Analysts from places like Turkey and Russia have seen strongman rule established in their own countries and can see similar patterns playing out in Donald Trump’s America. Alexander Gabuev of the Carnegie Russia Eurasia Center says the “conversations I hear among American liberals now remind me of intellectuals in Moscow just after Putin came to power. There is the same sense of bewilderment and deep concern.”

Gabuev’s advice is that Americans who want to defend democracy and the rule of law need to act fast. Every wrongful detention or ignored court ruling is a “trial balloon”. If there is no effective pushback, would-be authoritarians will go further and faster.

The White House has shrewdly started by targeting unpopular groups and non-citizens first — going after alleged Venezuelan gang members or foreign student activists. But illegal deportations are the kind of “trial balloons” Gabuev warns of. If they are not resisted, Trump is likely to move on to new targets.

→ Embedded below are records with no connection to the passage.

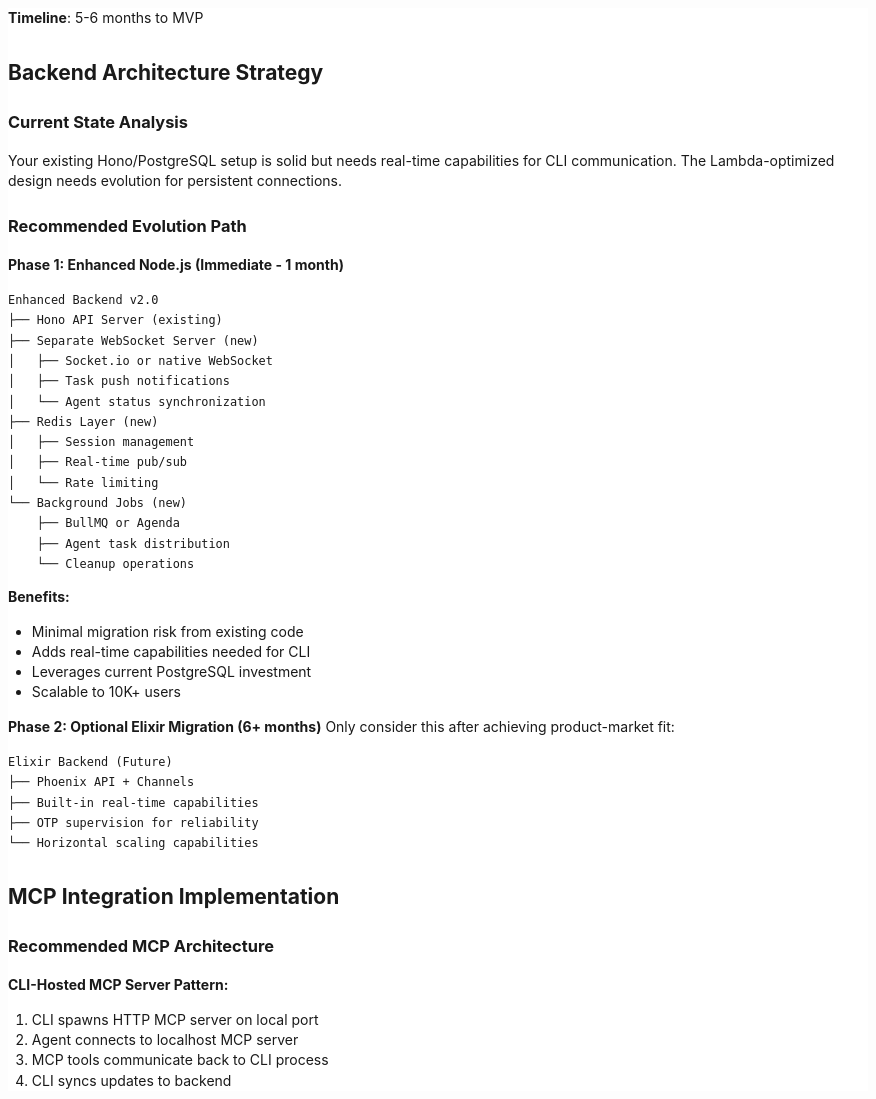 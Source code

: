 **Timeline**: 5-6 months to MVP

## Backend Architecture Strategy

### Current State Analysis
Your existing Hono/PostgreSQL setup is solid but needs real-time capabilities for CLI communication. The Lambda-optimized design needs evolution for persistent connections.

### Recommended Evolution Path

**Phase 1: Enhanced Node.js (Immediate - 1 month)**
```
Enhanced Backend v2.0
├── Hono API Server (existing)
├── Separate WebSocket Server (new)
│   ├── Socket.io or native WebSocket
│   ├── Task push notifications
│   └── Agent status synchronization
├── Redis Layer (new)
│   ├── Session management
│   ├── Real-time pub/sub
│   └── Rate limiting
└── Background Jobs (new)
    ├── BullMQ or Agenda
    ├── Agent task distribution
    └── Cleanup operations
```

**Benefits:**
- Minimal migration risk from existing code
- Adds real-time capabilities needed for CLI
- Leverages current PostgreSQL investment
- Scalable to 10K+ users

**Phase 2: Optional Elixir Migration (6+ months)**
Only consider this after achieving product-market fit:
```
Elixir Backend (Future)
├── Phoenix API + Channels
├── Built-in real-time capabilities
├── OTP supervision for reliability
└── Horizontal scaling capabilities
```

## MCP Integration Implementation

### Recommended MCP Architecture

**CLI-Hosted MCP Server Pattern:**
1. CLI spawns HTTP MCP server on local port
2. Agent connects to localhost MCP server
3. MCP tools communicate back to CLI process
4. CLI syncs updates to backend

Aslı Aydıntaşbaş, a Turkish journalist currently at the Brookings Institution in Washington, says she recognises the urge for beleaguered American liberals “to turn inwards” but thinks that would be a mistake. As she recently wrote: “Dancing, travel, meditation, book clubs — it’s all fine.” But, in the end: “Nothing is more meaningful than being part of a struggle for democracy.”

That struggle is often difficult and frightening. The Indian academic Pratap Bhanu Mehta points out that a regime intent on eroding democracy sets out to “create a pervasive sense of fear”. Once people are scared about losing their jobs, their funding or their liberty, they are likely to take the path of least resistance by keeping their heads down. Hussein Ibish of the Arab Gulf States Institute in Washington notes that already “fear is cascading through US society as corporations, universities, law firms, media groups and others are scrambling to conform to [Trump’s] worldview, attitudes and even preferred language”.

Drawing on his experience of Narendra Modi’s India, Mehta writes that in a climate of fear: “Independent institutions subtly begin to adapt. Over time, even the best professionals see more downsides to resisting than upsides to taking a stand.” Any person or corporation that acts alone risks “exemplary targeting”.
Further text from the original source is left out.